# What to do
What should come back is the data below, word for word, minus any picture.
= Beginning of Section =
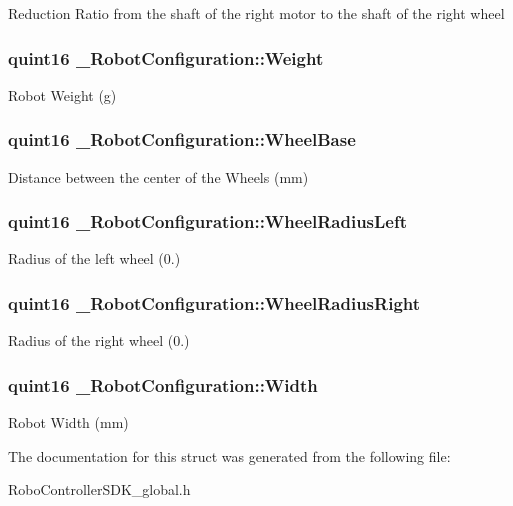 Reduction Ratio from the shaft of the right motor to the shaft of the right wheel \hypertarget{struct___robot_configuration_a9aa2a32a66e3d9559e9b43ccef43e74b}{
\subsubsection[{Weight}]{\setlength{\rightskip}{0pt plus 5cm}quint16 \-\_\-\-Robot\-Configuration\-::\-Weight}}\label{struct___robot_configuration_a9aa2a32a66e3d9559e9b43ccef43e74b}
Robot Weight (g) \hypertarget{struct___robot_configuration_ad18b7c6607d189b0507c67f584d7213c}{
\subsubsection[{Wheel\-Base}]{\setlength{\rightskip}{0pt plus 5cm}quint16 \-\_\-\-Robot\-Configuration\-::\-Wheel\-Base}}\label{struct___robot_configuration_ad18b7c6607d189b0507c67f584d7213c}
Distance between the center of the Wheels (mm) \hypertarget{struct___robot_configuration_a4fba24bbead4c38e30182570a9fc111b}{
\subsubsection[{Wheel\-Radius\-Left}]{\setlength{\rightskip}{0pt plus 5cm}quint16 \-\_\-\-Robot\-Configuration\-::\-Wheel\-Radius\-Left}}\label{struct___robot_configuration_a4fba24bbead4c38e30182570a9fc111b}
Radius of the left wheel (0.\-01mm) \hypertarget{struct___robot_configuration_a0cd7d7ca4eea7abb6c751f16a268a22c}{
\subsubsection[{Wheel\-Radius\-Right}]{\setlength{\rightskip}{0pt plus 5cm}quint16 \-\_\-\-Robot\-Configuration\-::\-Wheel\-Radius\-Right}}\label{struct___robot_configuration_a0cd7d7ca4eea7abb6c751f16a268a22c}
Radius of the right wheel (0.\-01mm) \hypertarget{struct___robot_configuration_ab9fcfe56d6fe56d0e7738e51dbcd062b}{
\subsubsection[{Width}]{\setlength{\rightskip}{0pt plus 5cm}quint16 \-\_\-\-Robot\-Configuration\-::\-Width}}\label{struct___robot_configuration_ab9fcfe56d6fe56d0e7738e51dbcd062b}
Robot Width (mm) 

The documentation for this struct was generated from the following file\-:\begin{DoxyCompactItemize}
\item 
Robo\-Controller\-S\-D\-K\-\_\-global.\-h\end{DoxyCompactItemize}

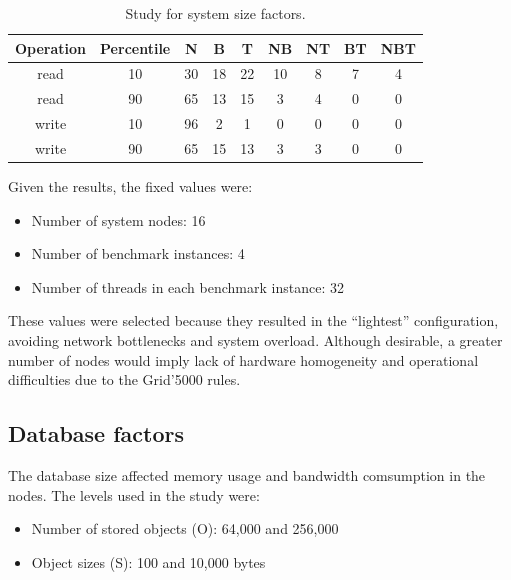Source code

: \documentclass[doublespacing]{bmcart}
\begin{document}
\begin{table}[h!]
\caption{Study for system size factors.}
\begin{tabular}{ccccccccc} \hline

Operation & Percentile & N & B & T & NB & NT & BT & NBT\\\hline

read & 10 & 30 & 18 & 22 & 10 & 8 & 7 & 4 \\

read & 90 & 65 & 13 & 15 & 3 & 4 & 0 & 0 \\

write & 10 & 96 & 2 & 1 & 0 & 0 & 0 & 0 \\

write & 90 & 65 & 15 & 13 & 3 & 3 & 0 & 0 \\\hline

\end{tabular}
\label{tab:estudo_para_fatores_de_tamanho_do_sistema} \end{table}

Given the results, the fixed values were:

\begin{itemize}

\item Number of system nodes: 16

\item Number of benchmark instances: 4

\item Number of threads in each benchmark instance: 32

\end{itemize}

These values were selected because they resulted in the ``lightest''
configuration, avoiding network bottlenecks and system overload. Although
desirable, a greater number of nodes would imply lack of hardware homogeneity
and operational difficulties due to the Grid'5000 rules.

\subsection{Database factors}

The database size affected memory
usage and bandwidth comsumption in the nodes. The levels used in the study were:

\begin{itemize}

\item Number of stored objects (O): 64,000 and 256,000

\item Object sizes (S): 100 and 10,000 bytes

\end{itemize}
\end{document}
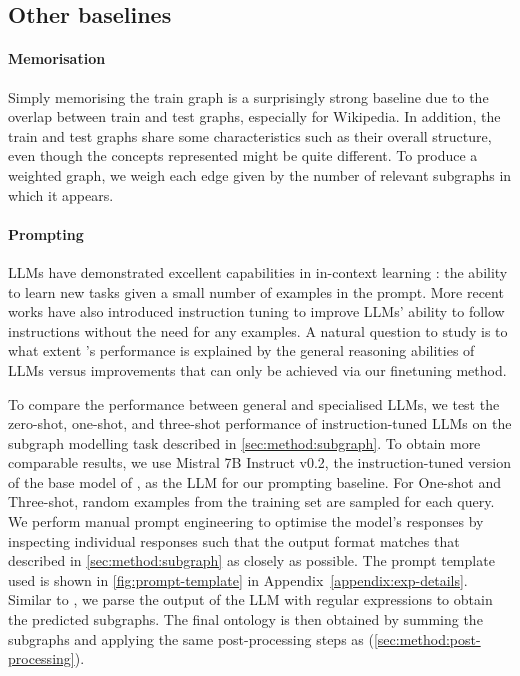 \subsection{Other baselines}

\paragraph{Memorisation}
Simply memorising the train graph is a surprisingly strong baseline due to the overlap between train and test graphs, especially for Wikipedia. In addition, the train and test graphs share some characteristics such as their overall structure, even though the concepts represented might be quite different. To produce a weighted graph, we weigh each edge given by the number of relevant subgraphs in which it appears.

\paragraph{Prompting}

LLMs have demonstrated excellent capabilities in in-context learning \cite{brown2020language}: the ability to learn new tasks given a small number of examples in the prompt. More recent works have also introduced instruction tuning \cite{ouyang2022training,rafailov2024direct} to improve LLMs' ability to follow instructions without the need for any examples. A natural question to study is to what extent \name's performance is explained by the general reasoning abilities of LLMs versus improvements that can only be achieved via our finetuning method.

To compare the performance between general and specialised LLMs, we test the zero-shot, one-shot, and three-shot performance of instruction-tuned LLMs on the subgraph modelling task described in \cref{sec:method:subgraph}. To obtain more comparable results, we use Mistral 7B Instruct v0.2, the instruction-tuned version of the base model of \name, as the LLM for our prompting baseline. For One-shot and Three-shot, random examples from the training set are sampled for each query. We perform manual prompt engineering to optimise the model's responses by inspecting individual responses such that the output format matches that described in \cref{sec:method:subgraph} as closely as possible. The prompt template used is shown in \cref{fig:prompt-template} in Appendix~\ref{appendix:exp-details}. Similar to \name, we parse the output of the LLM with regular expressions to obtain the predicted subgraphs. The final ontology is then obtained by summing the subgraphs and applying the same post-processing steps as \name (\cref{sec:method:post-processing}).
= End of Section =
# Written answer
 Reduction Ratio from the shaft of the right motor to the shaft of the right wheel \hypertarget{struct___robot_configuration_a9aa2a32a66e3d9559e9b43ccef43e74b}{
\subsubsection[{Weight}]{\setlength{\rightskip}{0pt plus 5cm}quint16 \-\_\-\-Robot\-Configuration\-::\-Weight}}\label{struct___robot_configuration_a9aa2a32a66e3d9559e9b43ccef43e74b}
Robot Weight (g) \hypertarget{struct___robot_configuration_ad18b7c6607d189b0507c67f584d7213c}{
\subsubsection[{Wheel\-Base}]{\setlength{\rightskip}{0pt plus 5cm}quint16 \-\_\-\-Robot\-Configuration\-::\-Wheel\-Base}}\label{struct___robot_configuration_ad18b7c6607d189b0507c67f584d7213c}
Distance between the center of the Wheels (mm) \hypertarget{struct___robot_configuration_a4fba24bbead4c38e30182570a9fc111b}{
\subsubsection[{Wheel\-Radius\-Left}]{\setlength{\rightskip}{0pt plus 5cm}quint16 \-\_\-\-Robot\-Configuration\-::\-Wheel\-Radius\-Left}}\label{struct___robot_configuration_a4fba24bbead4c38e30182570a9fc111b}
Radius of the left wheel (0.\-01mm) \hypertarget{struct___robot_configuration_a0cd7d7ca4eea7abb6c751f16a268a22c}{
\subsubsection[{Wheel\-Radius\-Right}]{\setlength{\rightskip}{0pt plus 5cm}quint16 \-\_\-\-Robot\-Configuration\-::\-Wheel\-Radius\-Right}}\label{struct___robot_configuration_a0cd7d7ca4eea7abb6c751f16a268a22c}
Radius of the right wheel (0.\-01mm) \hypertarget{struct___robot_configuration_ab9fcfe56d6fe56d0e7738e51dbcd062b}{
\subsubsection[{Width}]{\setlength{\rightskip}{0pt plus 5cm}quint16 \-\_\-\-Robot\-Configuration\-::\-Width}}\label{struct___robot_configuration_ab9fcfe56d6fe56d0e7738e51dbcd062b}
Robot Width (mm) 

The documentation for this struct was generated from the following file\-:\begin{DoxyCompactItemize}
\item 
Robo\-Controller\-S\-D\-K\-\_\-global.\-h\end{DoxyCompactItemize}

Source code

: \documentclass[doublespacing]{bmcart}
\begin{document}
\begin{table}[h!]
\caption{Study for system size factors.}
\begin{tabular}{ccccccccc} \hline

Operation & Percentile & N & B & T & NB & NT & BT & NBT\\\hline

read & 10 & 30 & 18 & 22 & 10 & 8 & 7 & 4 \\

read & 90 & 65 & 13 & 15 & 3 & 4 & 0 & 0 \\

write & 10 & 96 & 2 & 1 & 0 & 0 & 0 & 0 \\

write & 90 & 65 & 15 & 13 & 3 & 3 & 0 & 0 \\\hline

\end{tabular}
\label{tab:estudo_para_fatores_de_tamanho_do_sistema} \end{table}

Given the results, the fixed values were:

\begin{itemize}

\item Number of system nodes: 16

\item Number of benchmark instances: 4

\item Number of threads in each benchmark instance: 32

\end{itemize}

These values were selected because they resulted in the ``lightest''
configuration, avoiding network bottlenecks and system overload. Although
desirable, a greater number of nodes would imply lack of hardware homogeneity
and operational difficulties due to the Grid'5000 rules.

\subsection{Database factors}

The database size affected memory
usage and bandwidth comsumption in the nodes. The levels used in the study were:

\begin{itemize}

\item Number of stored objects (O): 64,000 and 256,000

\item Object sizes (S): 100 and 10,000 bytes

\end{itemize}
\end{document}
 \subsection{Other baselines}

\paragraph{Memorisation}
Simply memorising the train graph is a surprisingly strong baseline due to the overlap between train and test graphs, especially for Wikipedia. In addition, the train and test graphs share some characteristics such as their overall structure, even though the concepts represented might be quite different. To produce a weighted graph, we weigh each edge given by the number of relevant subgraphs in which it appears.

\paragraph{Prompting}

LLMs have demonstrated excellent capabilities in in-context learning \cite{brown2020language}: the ability to learn new tasks given a small number of examples in the prompt. More recent works have also introduced instruction tuning \cite{ouyang2022training,rafailov2024direct} to improve LLMs' ability to follow instructions without the need for any examples. A natural question to study is to what extent \name's performance is explained by the general reasoning abilities of LLMs versus improvements that can only be achieved via our finetuning method.

To compare the performance between general and specialised LLMs, we test the zero-shot, one-shot, and three-shot performance of instruction-tuned LLMs on the subgraph modelling task described in \cref{sec:method:subgraph}. To obtain more comparable results, we use Mistral 7B Instruct v0.2, the instruction-tuned version of the base model of \name, as the LLM for our prompting baseline. For One-shot and Three-shot, random examples from the training set are sampled for each query. We perform manual prompt engineering to optimise the model's responses by inspecting individual responses such that the output format matches that described in \cref{sec:method:subgraph} as closely as possible. The prompt template used is shown in \cref{fig:prompt-template} in Appendix~\ref{appendix:exp-details}. Similar to \name, we parse the output of the LLM with regular expressions to obtain the predicted subgraphs. The final ontology is then obtained by summing the subgraphs and applying the same post-processing steps as \name (\cref{sec:method:post-processing}).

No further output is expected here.